Los más pequeños repitieron:

– Amén.

Nancy echó una mirada a Eric.

Los demás miraron a Mike y Barbara.

Nicholas por fin recuperó el habla.

– ¿Otro más?

– Sí -respondió Mike, tomando el cuchillo de trinchar-. Para mayo. Justo a tiempo para tu graduación.

Mientras Mike trinchaba el pavo, todos los ojos se fijaron en Anna. Ella ayudó a su nieto más cercano a aplastar con el tenedor una batata almibarada y comentó:

– Me parece reconfortante haber completado la docena de nietos. Me gustan los números pares. Barbara, ¿vas a comenzar a pasar las papas y la salsa o nos vamos a quedar todos mirando la comida hasta que se enfríe?

La tensión de todos se aflojó en forma visible.

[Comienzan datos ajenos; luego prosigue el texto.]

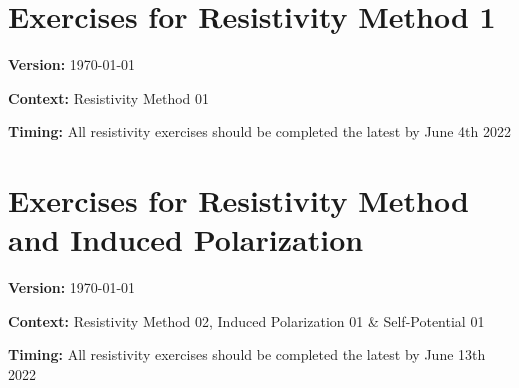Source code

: \documentclass[a4paper,12pt]{article}
\begin{document}

  
  

    \setcounter{section}{4}
    \section{Exercises for Resistivity Method 1}
    \textbf{Version:} \today 
    
    \textbf{Context:} Resistivity Method 01
    
    \textbf{Timing:} All resistivity exercises should be completed the latest by June 4th 2022
    
    
    
    
    \setcounter{section}{5}
    \section{Exercises for Resistivity Method and Induced Polarization}
    \textbf{Version:} \today 
    
    \textbf{Context:} Resistivity Method 02, Induced Polarization 01 \& Self-Potential 01
    
    \textbf{Timing:} All resistivity exercises should be completed the latest by June 13th 2022
    
    
    
    
\end{document}
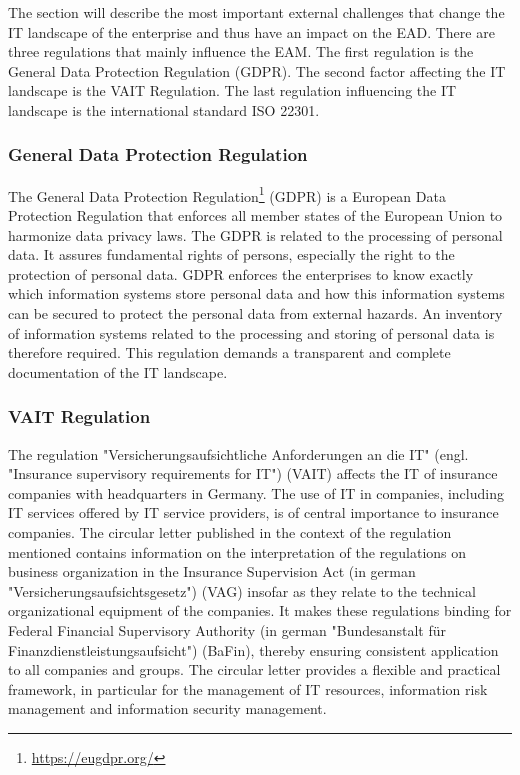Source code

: The section will describe the most important external challenges that change the IT landscape of the enterprise and thus have an impact on the EAD. There are three regulations that mainly influence the EAM. The first regulation is the General Data Protection Regulation (GDPR). The second factor affecting the IT landscape is the VAIT Regulation. The last regulation influencing the IT landscape is the international standard ISO 22301.

\subsubsection{General Data Protection Regulation}

The General Data Protection Regulation\footnote{\url{https://eugdpr.org/}} (GDPR) is a European Data Protection Regulation that enforces all member states of the European Union to harmonize data privacy laws. The GDPR is related to the processing of personal data. It assures fundamental rights of  persons, especially the right to the protection of personal data. GDPR enforces the enterprises to know exactly which information systems store personal data and how this information systems can be secured to protect the personal data from external hazards. An inventory of information systems related to the processing and storing of personal data is therefore required. This regulation demands a transparent and complete documentation of the IT landscape.

\subsubsection{VAIT Regulation}

The regulation "Versicherungsaufsichtliche Anforderungen an die IT" (engl. "Insurance supervisory requirements for IT") (VAIT) affects the IT of insurance companies with headquarters in Germany. The use of IT in companies, including IT services offered by IT service providers, is of central importance to insurance companies. The circular letter published in the context of the regulation mentioned contains information on the interpretation of the regulations on business organization in the Insurance Supervision Act  (in german "Versicherungsaufsichtsgesetz") (VAG) insofar as they relate to the technical organizational equipment of the companies. It makes these regulations binding for Federal Financial Supervisory Authority (in german "Bundesanstalt für Finanzdienstleistungsaufsicht") (BaFin), thereby ensuring consistent application to all companies and groups. The circular letter provides a flexible and practical framework, in particular for the management of IT resources, information risk management and information security management. \cite{Anforderungen2018}


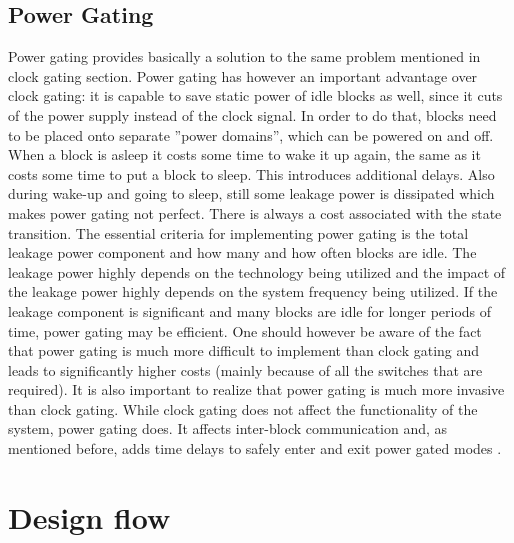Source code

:  \subsection{Power Gating}
 Power gating provides basically a solution to the same problem mentioned in clock gating section. Power gating has however an important advantage over clock gating: it is capable to save static power of idle blocks as well, since it cuts of the power supply instead of 
 the clock signal. In order to do that, blocks need to be placed onto separate ”power domains”, which can be powered on and off. When a block is asleep it costs some time to wake it up again, the same as it costs 
 some time to put a block to sleep. This introduces additional delays. Also during wake-up and going to sleep, still some leakage power is dissipated which makes power gating not perfect. There is always a cost associated with the state transition. The essential criteria for implementing power gating is the total leakage power component and how many and how often blocks are idle. The leakage power highly depends on the technology being utilized and the impact of the leakage 
 power highly depends on the system frequency being utilized. If the leakage component is significant and many blocks are idle for longer periods of time, power gating may be efficient. One should however be aware of the fact that power gating is much more difficult to implement than clock gating and leads to significantly higher costs (mainly because of all the switches that are required). It is also important to realize that power 
 gating is much more invasive than clock gating. While clock gating does not affect the functionality of the system, power gating does. It affects inter-block communication and, as mentioned before, adds time delays to safely enter and exit power gated modes \cite{LowPowerMethod}. 
 
 \section{Design flow}
 

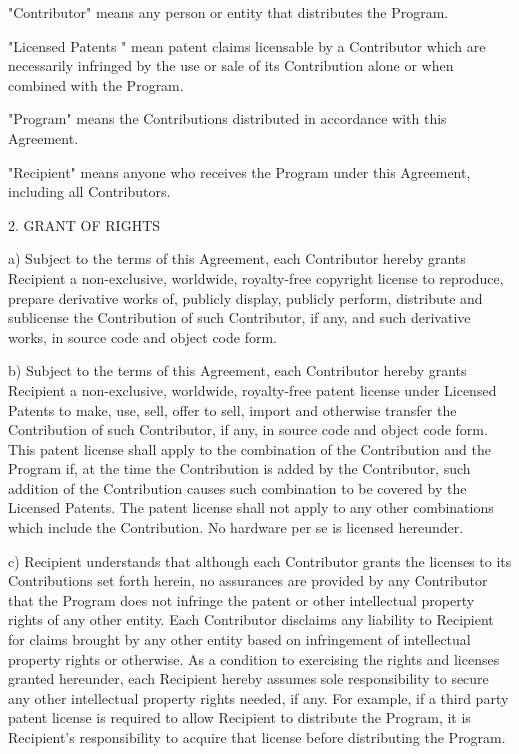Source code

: \documentclass[10pt,letterpaper,titlepage]{article}
\begin{document}
"Contributor" means any person or entity that distributes the Program.

"Licensed Patents " mean patent claims licensable by a Contributor which are necessarily infringed by the use or sale of its Contribution alone or when combined with the Program.

"Program" means the Contributions distributed in accordance with this Agreement.

"Recipient" means anyone who receives the Program under this Agreement, including all Contributors.

2. GRANT OF RIGHTS

a) Subject to the terms of this Agreement, each Contributor hereby grants Recipient a non-exclusive, worldwide, royalty-free copyright license to reproduce, prepare derivative works of, publicly display, publicly perform, distribute and sublicense the Contribution of such Contributor, if any, and such derivative works, in source code and object code form.

b) Subject to the terms of this Agreement, each Contributor hereby grants Recipient a non-exclusive, worldwide, royalty-free patent license under Licensed Patents to make, use, sell, offer to sell, import and otherwise transfer the Contribution of such Contributor, if any, in source code and object code form. This patent license shall apply to the combination of the Contribution and the Program if, at the time the Contribution is added by the Contributor, such addition of the Contribution causes such combination to be covered by the Licensed Patents. The patent license shall not apply to any other combinations which include the Contribution. No hardware per se is licensed hereunder.

c) Recipient understands that although each Contributor grants the licenses to its Contributions set forth herein, no assurances are provided by any Contributor that the Program does not infringe the patent or other intellectual property rights of any other entity. Each Contributor disclaims any liability to Recipient for claims brought by any other entity based on infringement of intellectual property rights or otherwise. As a condition to exercising the rights and licenses granted hereunder, each Recipient hereby assumes sole responsibility to secure any other intellectual property rights needed, if any. For example, if a third party patent license is required to allow Recipient to distribute the Program, it is Recipient's responsibility to acquire that license before distributing the Program.
\end{document}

Ese día dejó a Eric callado y melancólico. Estar otra vez con sus hermanos le trajo recuerdos alegres y coloridos de su infancia en una familia de seis: el ruido, las risas, el alboroto. Toda su vida había dado por sentado que recrearía la misma escena con sus hijos. El hecho de aceptar que eso nunca sucedería era un trago amargo que costaba deglutir. Y le quitaba parte de la alegría a la festividad de ese año.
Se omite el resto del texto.